Arctic Circle: explore in 360

When it comes to climate change, there’s quite a lot to get your head around. So we thought we’d try putting climate change around your head.

At the end of the Arctic summer we took a 360 degree camera to the north of Norway’s Svalbard Islands. The archipelago is one of the last true Arctic wildernesses and home to one of the most northerly human settlements.

We filmed at the front of Svalbard’s glaciers as they collapsed into the sea, in fjords that no longer freeze in winter, and on fishing vessels that can now enjoy access to parts of the northern oceans previously encased in ice.

On average, the world is now about one degree warmer than it was in pre-industrial times.
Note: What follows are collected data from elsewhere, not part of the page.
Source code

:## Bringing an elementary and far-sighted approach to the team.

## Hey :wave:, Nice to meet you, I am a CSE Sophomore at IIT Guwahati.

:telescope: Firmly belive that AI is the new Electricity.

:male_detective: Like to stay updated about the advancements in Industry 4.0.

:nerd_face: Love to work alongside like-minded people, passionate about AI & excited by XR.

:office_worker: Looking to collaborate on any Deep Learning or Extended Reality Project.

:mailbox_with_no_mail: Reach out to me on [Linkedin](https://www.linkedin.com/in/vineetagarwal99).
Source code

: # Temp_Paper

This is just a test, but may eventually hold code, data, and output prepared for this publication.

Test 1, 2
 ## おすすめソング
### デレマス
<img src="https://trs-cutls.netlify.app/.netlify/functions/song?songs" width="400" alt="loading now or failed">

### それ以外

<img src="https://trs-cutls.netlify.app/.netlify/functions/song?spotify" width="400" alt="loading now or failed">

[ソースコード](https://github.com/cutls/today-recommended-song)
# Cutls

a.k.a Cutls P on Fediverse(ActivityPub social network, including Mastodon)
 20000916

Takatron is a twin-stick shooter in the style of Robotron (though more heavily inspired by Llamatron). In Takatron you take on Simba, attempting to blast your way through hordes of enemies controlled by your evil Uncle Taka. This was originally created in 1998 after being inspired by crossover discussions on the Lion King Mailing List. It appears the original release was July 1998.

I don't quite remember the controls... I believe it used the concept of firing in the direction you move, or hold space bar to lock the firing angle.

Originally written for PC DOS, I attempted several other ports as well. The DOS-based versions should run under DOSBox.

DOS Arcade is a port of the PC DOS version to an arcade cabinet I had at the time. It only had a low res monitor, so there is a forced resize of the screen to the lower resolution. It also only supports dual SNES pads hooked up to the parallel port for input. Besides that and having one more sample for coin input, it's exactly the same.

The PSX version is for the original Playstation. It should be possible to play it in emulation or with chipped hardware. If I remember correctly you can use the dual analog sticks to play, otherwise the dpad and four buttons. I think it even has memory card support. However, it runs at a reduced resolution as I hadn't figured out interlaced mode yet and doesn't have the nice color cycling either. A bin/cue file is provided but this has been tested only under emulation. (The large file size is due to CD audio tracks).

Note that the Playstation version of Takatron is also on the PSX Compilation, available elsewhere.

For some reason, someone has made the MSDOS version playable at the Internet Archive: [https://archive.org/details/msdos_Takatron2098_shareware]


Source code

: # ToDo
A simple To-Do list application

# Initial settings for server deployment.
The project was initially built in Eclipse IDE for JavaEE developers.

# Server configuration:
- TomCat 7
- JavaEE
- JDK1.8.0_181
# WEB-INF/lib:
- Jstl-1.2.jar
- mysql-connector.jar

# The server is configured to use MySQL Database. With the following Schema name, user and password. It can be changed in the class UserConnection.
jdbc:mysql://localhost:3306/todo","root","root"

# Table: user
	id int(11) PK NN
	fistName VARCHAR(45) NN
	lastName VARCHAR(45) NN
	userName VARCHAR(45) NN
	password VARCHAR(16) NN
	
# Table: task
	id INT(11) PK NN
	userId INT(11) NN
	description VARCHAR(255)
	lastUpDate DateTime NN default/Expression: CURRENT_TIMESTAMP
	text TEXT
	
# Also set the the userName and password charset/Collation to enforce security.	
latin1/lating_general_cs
But the Arctic has warmed twice as fast. And for an environment dominated by frozen water, both on land and across the North Pole, change here is very apparent. And very rapid.

We arrived in Svalbard at the end of what is almost certain to be the warmest year on record. And for the Arctic it has been an exceptional one. “Absurdly warm,” was how one expert described 2016’s Arctic mid-winter and early spring. The first six months of the year were all, individually, the warmest ever recorded.

Greenland’s ice sheet melted spectacularly in the springtime and glaciers in places like Svalbard lost thickness due to falling rain instead of snow. And when sea temperatures began to rise later in the summer, the glaciers that float on the ocean began to collapse into it faster than usual. The process that makes icebergs, called “calving”, happens every summer in the Arctic. But this summer, the rate of the calving was faster than anyone studying the glaciers can remember.

We visited the front of the Kongsbreen and Kongsvegen glaciers at the peak of this calving. The silence of the completely still fjord was regularly interrupted by the thunderous crash of huge icebergs falling off the front of the 50 metre high glacier front.

But the most profound changes in the Arctic is far less dramatic. The gradual reduction in the extent of sea ice covering the frozen northern oceans. This loss of reflective ice is thought to be one of the factors that will accelerate warming in the north. But it’s also opening up the Arctic’s previously untouched resources to exploitation.

One of the reasons for this year’s dramatically higher temperatures was a strong El Niño event. It has now passed and its quite likely 2017 won’t break 2016’s record. But the other thing you will see in this video is that the powerful signal of human induced climate change is now riding beneath natural climate events like El Niño, accentuating their extremes.

The Arctic is in for a lot more extreme change to come.